IMHO the whole amd64 was poorly designed. A misguided attempt at "cleaning up" the architecture by removing features that actually turn out to be quite useful and in active use, so much that they had to put some of those features back in later revisions (with feature bits, creating further mess):
Especially in the case of LAHF/SAHF, it's not like they reused the opcode for something else --- since amd64 processors must be able to execute 16 and 32-bit code, the circuitry required to execute those instructions is there and perfectly functional; they just inexplicably become invalid in 64-bit mode. AMD could've made it far more seamless and compatible; instead they seemingly ripped stuff out without much consideration of what could be depending on it, hence the strange invalidation of certain instructions and the absurd semi-presence of segmentation.

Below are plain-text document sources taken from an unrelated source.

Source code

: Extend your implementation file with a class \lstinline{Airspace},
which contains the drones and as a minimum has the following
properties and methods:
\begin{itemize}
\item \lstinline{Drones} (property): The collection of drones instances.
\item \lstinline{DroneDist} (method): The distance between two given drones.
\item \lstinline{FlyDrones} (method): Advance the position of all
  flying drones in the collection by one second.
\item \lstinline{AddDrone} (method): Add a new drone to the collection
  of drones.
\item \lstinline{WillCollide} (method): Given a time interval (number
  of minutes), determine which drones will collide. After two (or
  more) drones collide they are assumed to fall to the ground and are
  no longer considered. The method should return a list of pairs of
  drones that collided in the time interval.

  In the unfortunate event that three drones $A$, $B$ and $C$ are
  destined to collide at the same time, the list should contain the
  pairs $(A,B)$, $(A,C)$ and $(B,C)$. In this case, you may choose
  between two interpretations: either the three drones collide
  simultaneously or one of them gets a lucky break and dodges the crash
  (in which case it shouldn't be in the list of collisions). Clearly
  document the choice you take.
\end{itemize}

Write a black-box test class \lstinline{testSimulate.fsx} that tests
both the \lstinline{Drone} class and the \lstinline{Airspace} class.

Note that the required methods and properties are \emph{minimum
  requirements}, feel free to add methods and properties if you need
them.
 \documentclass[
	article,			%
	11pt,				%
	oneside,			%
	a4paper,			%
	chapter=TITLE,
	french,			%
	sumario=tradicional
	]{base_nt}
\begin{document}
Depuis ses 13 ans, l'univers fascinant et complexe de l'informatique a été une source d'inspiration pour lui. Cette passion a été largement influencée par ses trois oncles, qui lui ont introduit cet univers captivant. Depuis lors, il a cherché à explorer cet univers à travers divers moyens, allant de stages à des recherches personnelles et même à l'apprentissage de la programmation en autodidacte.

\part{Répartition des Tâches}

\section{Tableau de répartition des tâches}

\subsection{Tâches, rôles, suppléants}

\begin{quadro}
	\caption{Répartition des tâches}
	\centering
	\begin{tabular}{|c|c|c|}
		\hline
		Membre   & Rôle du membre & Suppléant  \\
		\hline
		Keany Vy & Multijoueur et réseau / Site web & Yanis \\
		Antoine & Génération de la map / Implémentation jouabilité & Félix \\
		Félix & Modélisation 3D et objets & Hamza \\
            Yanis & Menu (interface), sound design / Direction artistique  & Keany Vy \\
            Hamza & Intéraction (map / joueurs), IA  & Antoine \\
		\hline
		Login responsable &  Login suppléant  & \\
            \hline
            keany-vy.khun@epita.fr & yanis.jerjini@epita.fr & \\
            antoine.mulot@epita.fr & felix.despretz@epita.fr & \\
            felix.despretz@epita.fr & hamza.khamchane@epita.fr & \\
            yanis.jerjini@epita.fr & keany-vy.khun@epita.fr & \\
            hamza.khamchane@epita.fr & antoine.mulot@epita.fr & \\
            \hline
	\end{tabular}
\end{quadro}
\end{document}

For example, they could've made segmentation disappear completely (and certainly break more applications...) in 64-bit mode, reassigning all the opcodes related to their usage, etc.; or they could've fit 64-bit segments into the existing segmentation model, but the current "segmentation half-working" state is just bizarre.
My favorite is features from IA-64 that had to be ported to AMD64 after the fact. For example, IA-64 had two stacks. Before SYSCALL was fixed for AMD64, it was so poorly designed that the only OS I know supporting it was XP pre-SP2.
> features from IA-64 that had to be ported to AMD64 after the fact
I'm not sure what you mean by this. IA-64 was Itanium. While it did have two stacks, that feature never existed on either vendor's implementation of x86-64.